Miss Thupten e il Presidente di Italian amala nel corso del sopralluogo dopo l’installazione dei pannelli

Nel mese di giugno 2008 sono stati installati al Tibetan Children’s Village di Choglamsar pannelli solari che consentiranno una produzione di energia pari a 6 kw. L’energia così prodotta illuminerà ben 24 delle children’s houses permettendo a oltre 700 dei bambini ospitati al villaggio di studiare, giocare e cenare con adeguata luce.
L’impianto, commissionato all’ azienda indiana TATA è costato complessivamente 37.000 euro ed è stato finanziato per 26.000 euro dal Cobat, il Consorzio per lo smaltimento delle batterie al piombo esauste che proprio lo scorso anno, anche con il patrocinio del Ministero dell’ambiente, aveva dato il via alle operazioni.
Altri 5.000 euro sono stati donati dalla Modulo Zeta, società di ingegneria civile e architettura di Lecco; la differenza è stata coperta da donazioni varie pervenute ad Italian Amala nel corso del 2008

2° lotto

Nella tarda primavera 2011 hanno preso  avvio i lavori per dotare il villaggio dei nostri bambini di un secondo lotto di pannelli solari. L’impianto da sei kw si affianca a quello installato nel 2008.  La nuova installazione garantisce almeno 3 ore di elettricità in ogni casa accoglienza che non era ancora dotata di impianto (circa meta’ del villaggio).

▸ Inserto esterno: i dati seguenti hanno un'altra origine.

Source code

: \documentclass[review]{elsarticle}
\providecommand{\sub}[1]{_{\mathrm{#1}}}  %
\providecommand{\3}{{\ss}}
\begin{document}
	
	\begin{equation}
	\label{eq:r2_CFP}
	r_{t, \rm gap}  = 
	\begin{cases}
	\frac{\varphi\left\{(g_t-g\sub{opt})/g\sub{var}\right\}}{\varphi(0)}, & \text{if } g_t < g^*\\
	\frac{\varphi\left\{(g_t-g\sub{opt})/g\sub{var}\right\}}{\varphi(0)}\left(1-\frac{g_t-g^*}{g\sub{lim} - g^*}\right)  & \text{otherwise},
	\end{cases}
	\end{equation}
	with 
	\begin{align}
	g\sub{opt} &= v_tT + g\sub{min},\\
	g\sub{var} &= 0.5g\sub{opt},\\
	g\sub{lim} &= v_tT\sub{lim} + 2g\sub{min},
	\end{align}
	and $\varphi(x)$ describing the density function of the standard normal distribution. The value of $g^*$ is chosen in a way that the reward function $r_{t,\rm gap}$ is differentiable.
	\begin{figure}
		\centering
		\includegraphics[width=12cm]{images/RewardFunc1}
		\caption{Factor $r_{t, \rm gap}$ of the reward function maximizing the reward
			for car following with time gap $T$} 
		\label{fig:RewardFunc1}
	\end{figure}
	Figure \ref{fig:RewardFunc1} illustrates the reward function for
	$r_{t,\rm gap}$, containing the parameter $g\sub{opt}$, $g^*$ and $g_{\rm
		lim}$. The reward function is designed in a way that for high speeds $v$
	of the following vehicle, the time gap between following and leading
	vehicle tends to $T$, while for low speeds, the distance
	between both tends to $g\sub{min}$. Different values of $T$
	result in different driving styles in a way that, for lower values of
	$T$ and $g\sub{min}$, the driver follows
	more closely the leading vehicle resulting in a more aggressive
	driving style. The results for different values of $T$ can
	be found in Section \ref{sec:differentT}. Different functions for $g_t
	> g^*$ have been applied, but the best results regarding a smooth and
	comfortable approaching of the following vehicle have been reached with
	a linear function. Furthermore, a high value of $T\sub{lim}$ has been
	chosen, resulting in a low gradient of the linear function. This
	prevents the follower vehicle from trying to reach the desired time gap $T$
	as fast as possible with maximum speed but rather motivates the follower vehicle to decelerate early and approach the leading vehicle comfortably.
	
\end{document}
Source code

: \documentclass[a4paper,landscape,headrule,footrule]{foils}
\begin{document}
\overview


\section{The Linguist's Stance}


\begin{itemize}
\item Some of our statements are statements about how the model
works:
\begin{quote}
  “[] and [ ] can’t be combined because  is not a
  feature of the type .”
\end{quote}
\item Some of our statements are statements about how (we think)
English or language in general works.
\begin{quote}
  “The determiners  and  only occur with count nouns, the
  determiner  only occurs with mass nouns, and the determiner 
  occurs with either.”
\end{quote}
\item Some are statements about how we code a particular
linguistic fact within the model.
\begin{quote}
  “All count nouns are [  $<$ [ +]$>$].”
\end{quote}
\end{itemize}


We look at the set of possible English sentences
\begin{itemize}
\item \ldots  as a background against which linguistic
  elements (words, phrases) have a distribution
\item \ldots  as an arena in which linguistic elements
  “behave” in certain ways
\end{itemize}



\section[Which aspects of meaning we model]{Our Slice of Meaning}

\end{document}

Dopo un fermo tecnico di qualche mese, grazie agli incontri svoltisi ad agosto 2011 dal Presidente Giancarlo Morandi con dirigenti del TCV e l’ufficio dell TATA (fornitrice dell’impianto), i lavori si sono completati   e l’impianto è completamente operativo dall’autunno 2011.

Un progetto impegnativo anche sotto il profilo finanziario: per la sua concretizzazione dobbiamo ringraziare in particolar modo tre grandi sponsor: COBAT, il consorzio nazionale raccolta batterie – Modulo Zeta societa’ di ingegneria di Lecco e il Gruppo Missionario Giovanile della Parrocchia S.Francesco di Lecco.